Schwartz, is a woman who suffers from a such a rare disease So far, experts have not been able to identify it. But now he is one of the first patients to be treated at the first unnamed syndrome clinic, located in Great Britain.

However, the woman spent most of her teenage years traveling with her parents in hopes of finding them cure their ailments. However, he said tests showed nothing.

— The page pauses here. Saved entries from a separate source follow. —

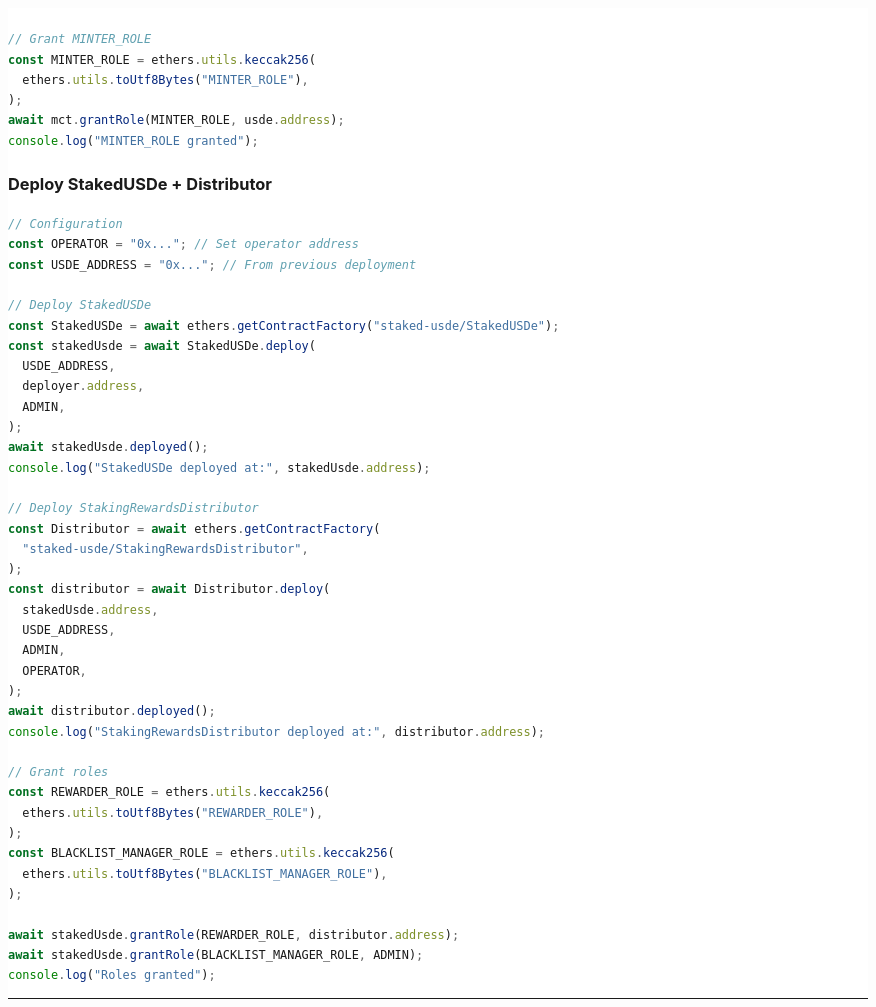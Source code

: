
 ```javascript

// Grant MINTER_ROLE
const MINTER_ROLE = ethers.utils.keccak256(
  ethers.utils.toUtf8Bytes("MINTER_ROLE"),
);
await mct.grantRole(MINTER_ROLE, usde.address);
console.log("MINTER_ROLE granted");
```

### Deploy StakedUSDe + Distributor

```javascript
// Configuration
const OPERATOR = "0x..."; // Set operator address
const USDE_ADDRESS = "0x..."; // From previous deployment

// Deploy StakedUSDe
const StakedUSDe = await ethers.getContractFactory("staked-usde/StakedUSDe");
const stakedUsde = await StakedUSDe.deploy(
  USDE_ADDRESS,
  deployer.address,
  ADMIN,
);
await stakedUsde.deployed();
console.log("StakedUSDe deployed at:", stakedUsde.address);

// Deploy StakingRewardsDistributor
const Distributor = await ethers.getContractFactory(
  "staked-usde/StakingRewardsDistributor",
);
const distributor = await Distributor.deploy(
  stakedUsde.address,
  USDE_ADDRESS,
  ADMIN,
  OPERATOR,
);
await distributor.deployed();
console.log("StakingRewardsDistributor deployed at:", distributor.address);

// Grant roles
const REWARDER_ROLE = ethers.utils.keccak256(
  ethers.utils.toUtf8Bytes("REWARDER_ROLE"),
);
const BLACKLIST_MANAGER_ROLE = ethers.utils.keccak256(
  ethers.utils.toUtf8Bytes("BLACKLIST_MANAGER_ROLE"),
);

await stakedUsde.grantRole(REWARDER_ROLE, distributor.address);
await stakedUsde.grantRole(BLACKLIST_MANAGER_ROLE, ADMIN);
console.log("Roles granted");
```

---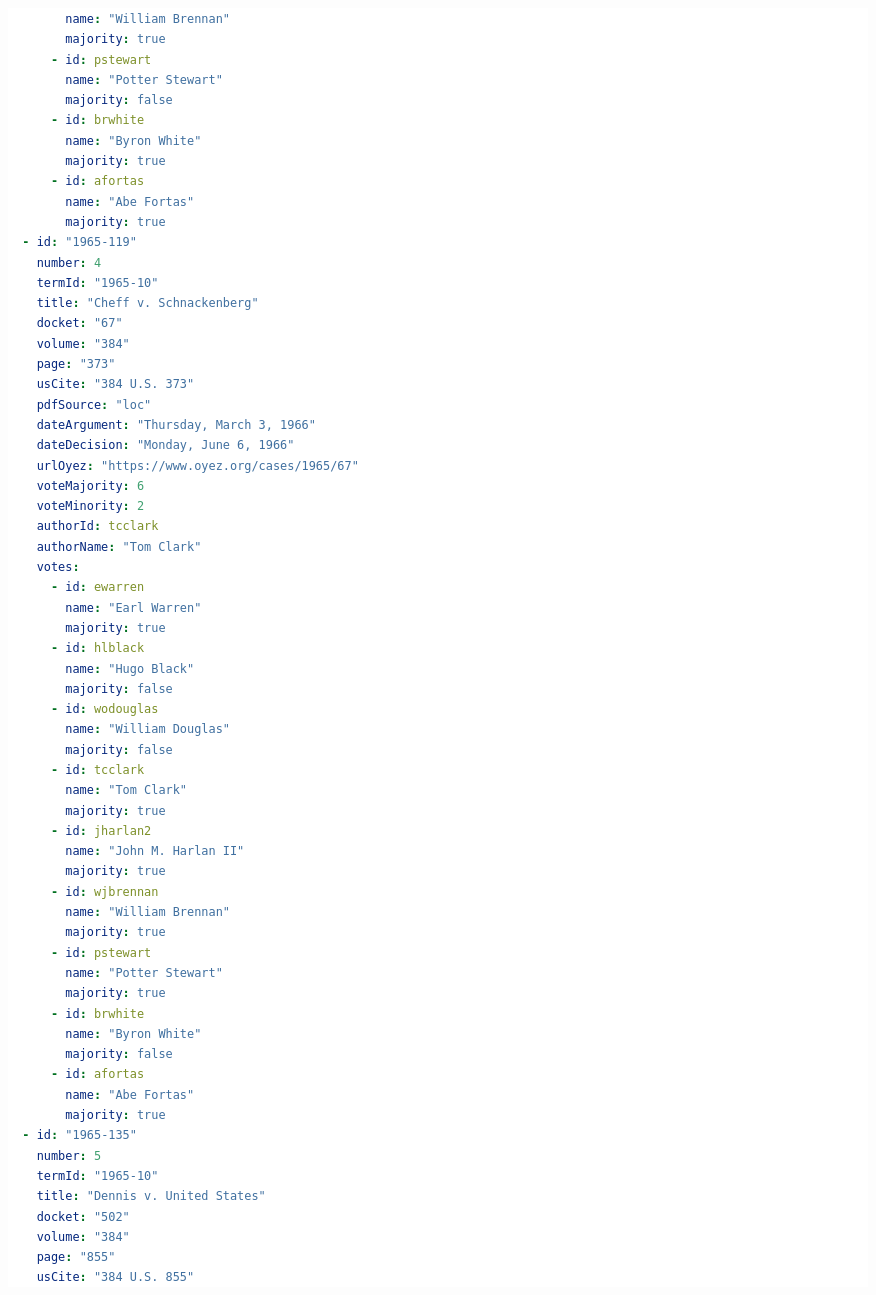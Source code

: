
 ```yaml
        name: "William Brennan"
        majority: true
      - id: pstewart
        name: "Potter Stewart"
        majority: false
      - id: brwhite
        name: "Byron White"
        majority: true
      - id: afortas
        name: "Abe Fortas"
        majority: true
  - id: "1965-119"
    number: 4
    termId: "1965-10"
    title: "Cheff v. Schnackenberg"
    docket: "67"
    volume: "384"
    page: "373"
    usCite: "384 U.S. 373"
    pdfSource: "loc"
    dateArgument: "Thursday, March 3, 1966"
    dateDecision: "Monday, June 6, 1966"
    urlOyez: "https://www.oyez.org/cases/1965/67"
    voteMajority: 6
    voteMinority: 2
    authorId: tcclark
    authorName: "Tom Clark"
    votes:
      - id: ewarren
        name: "Earl Warren"
        majority: true
      - id: hlblack
        name: "Hugo Black"
        majority: false
      - id: wodouglas
        name: "William Douglas"
        majority: false
      - id: tcclark
        name: "Tom Clark"
        majority: true
      - id: jharlan2
        name: "John M. Harlan II"
        majority: true
      - id: wjbrennan
        name: "William Brennan"
        majority: true
      - id: pstewart
        name: "Potter Stewart"
        majority: true
      - id: brwhite
        name: "Byron White"
        majority: false
      - id: afortas
        name: "Abe Fortas"
        majority: true
  - id: "1965-135"
    number: 5
    termId: "1965-10"
    title: "Dennis v. United States"
    docket: "502"
    volume: "384"
    page: "855"
    usCite: "384 U.S. 855"
```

“Your parents heard that, they don’t think the doctor was wrong, because they did all those tests. So the diagnosis must be you making it up,” he said.

A hope for Schwartz

Over the years, Schwartz has presented several health complications, for that he decided again to find a solution to his problem. He finally received a partial diagnosis of mitochondrial disease in 2005, a group of conditions caused by defects in important parts of the body’s cells.

Also He was diagnosed with three other “very rare disorders”: neurological diseases, other diseases affecting the immunology and movement disorders, dystonia. As well as losing her hearing and sight, she has balance problems and can’t feel her hands or anything under her knees.

Nonetheless, he is confident that this will change with the help of the experts working on it the first national syndrome clinic without a name from the United Kingdom, is located in Cardiff, the capital of Wales, about 240 kilometers east of London, and is where he was born.

Experts predict that there may be more than 8 thousand rare diseases and that children are the most disadvantaged, because 50% of it disease it rarely affects children, and nearly a third of them will die before the age of 5 years.